The Kerberos principal and keytab are defined in the Data Collector
configuration file, $SDC_CONF/sdc.properties
. To use Kerberos
authentication, configure all Kerberos properties in the Data Collector
configuration file, and then enable Kerberos in the Hadoop FS Standalone origin.
For more information about enabling Kerberos authentication for Data Collector, see Kerberos Authentication.
HDFS Properties and Configuration Files
- HDFS configuration files
- You can use the following HDFS configuration files with the Hadoop FS
Standalone origin:
- core-site.xml
- hdfs-site.xml
- Individual properties
- You can configure individual HDFS properties in the origin. To add an HDFS
property, you specify the exact property name and the value. The Hadoop FS
Standalone origin does not validate the property names or
values.Note: Individual properties override properties defined in the HDFS configuration file.
HDFS User
Data Collector can either use the currently logged in Data Collector user or a user configured in the Hadoop FS Standalone origin to read from HDFS.
A Data Collector configuration property can be set that requires using the currently logged in Data Collector user. When this property is not set, you can specify a user in the origin. For more information about Hadoop impersonation and the Data Collector property, see Hadoop Impersonation Mode.
Note that the origin uses a different user account to connect to HDFS. By default, Data Collector uses the user account who started it to connect to external systems. When using Kerberos, Data Collector uses the Kerberos principal.
- On Hadoop, configure the user as a proxy user and
authorize the user to impersonate a Hadoop user.
For more information, see the Hadoop documentation.
- In the Hadoop FS Standalone origin, on the Hadoop FS tab, configure the HDFS User property.
Data Formats
- Avro
- Generates a record for every Avro record. The origin includes the Avro schema in the
avroSchema
record header attribute. It also includes aprecision
andscale
field attribute for each Decimal field. - Delimited
- Generates a record for each delimited line. You can use the
following delimited format types:
- Default CSV - File that includes comma-separated values. Ignores empty lines in the file.

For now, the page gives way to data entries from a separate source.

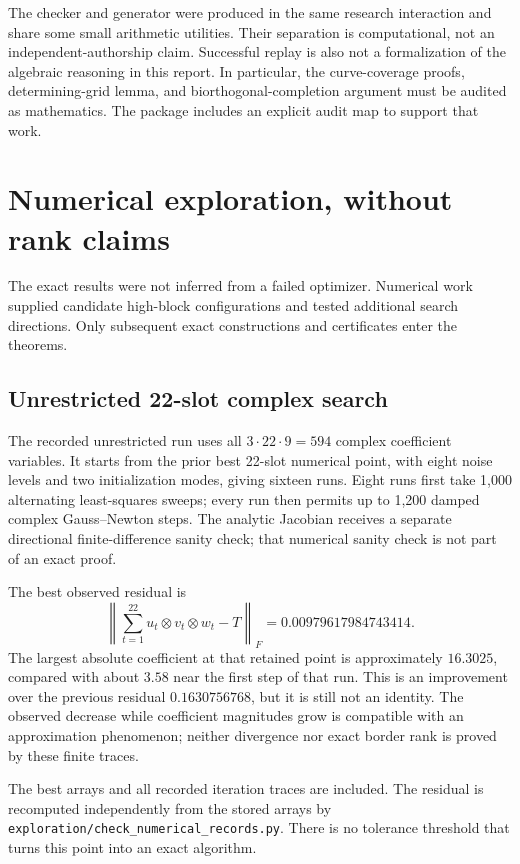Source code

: \documentclass[11pt]{article}
\theoremstyle{definition}\newtheorem{definition}[theorem]{Definition}
\newcommand{\file}[1]{\nolinkurl{#1}}
\begin{document}
The checker and generator were produced in the same research interaction and share some small arithmetic utilities. Their separation is computational, not an independent-authorship claim. Successful replay is also not a formalization of the algebraic reasoning in this report. In particular, the curve-coverage proofs, determining-grid lemma, and biorthogonal-completion argument must be audited as mathematics. The package includes an explicit audit map to support that work.

\section{Numerical exploration, without rank claims}\label{sec:numeric}
The exact results were not inferred from a failed optimizer. Numerical work supplied candidate high-block configurations and tested additional search directions. Only subsequent exact constructions and certificates enter the theorems.

\subsection{Unrestricted 22-slot complex search}
The recorded unrestricted run uses all $3\cdot22\cdot9=594$ complex coefficient variables. It starts from the prior best 22-slot numerical point, with eight noise levels and two initialization modes, giving sixteen runs. Eight runs first take 1,000 alternating least-squares sweeps; every run then permits up to 1,200 damped complex Gauss--Newton steps. The analytic Jacobian receives a separate directional finite-difference sanity check; that numerical sanity check is not part of an exact proof.

The best observed residual is
\[
\left\|\sum_{t=1}^{22}u_t\otimes v_t\otimes w_t-T\right\|_F
=0.00979617984743414.
\]
The largest absolute coefficient at that retained point is approximately $16.3025$, compared with about $3.58$ near the first step of that run. This is an improvement over the previous residual $0.1630756768$, but it is still not an identity. The observed decrease while coefficient magnitudes grow is compatible with an approximation phenomenon; neither divergence nor exact border rank is proved by these finite traces.

The best arrays and all recorded iteration traces are included. The residual is recomputed independently from the stored arrays by \file{exploration/check_numerical_records.py}. There is no tolerance threshold that turns this point into an exact algorithm.
\end{document}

- RFC4180 CSV - Comma-separated file that strictly follows RFC4180 guidelines.
- MS Excel CSV - Microsoft Excel comma-separated file.
- MySQL CSV - MySQL comma-separated file.
- Tab-Separated Values - File that includes tab-separated values.
- PostgreSQL CSV - PostgreSQL comma-separated file.
- PostgreSQL Text - PostgreSQL text file.
- Custom - File that uses user-defined delimiter, escape, and quote characters.
- Multi Character Delimited - File that uses multiple user-defined characters to delimit fields and lines, and single user-defined escape and quote characters.
- JSON
- Generates a record for each JSON object. You can process JSON files that include multiple JSON objects or a single JSON array.
- Log
- Generates a record for every log line.
- Protobuf
- Generates a record for every protobuf message.
- SDC Record
- Generates a record for every record. Use to process records generated by a Data Collector pipeline using the SDC Record data format.
- Text
- Generates a record for each line of text or for each section of text based on a custom delimiter.
- Whole File
- Streams whole files from the origin system to the destination system. You can specify a transfer rate or use all available resources to perform the transfer.
- XML
- Generates records based on a user-defined delimiter element. Use an XML element directly under the root element or define a simplified XPath expression. If you do not define a delimiter element, the origin treats the XML file as a single record.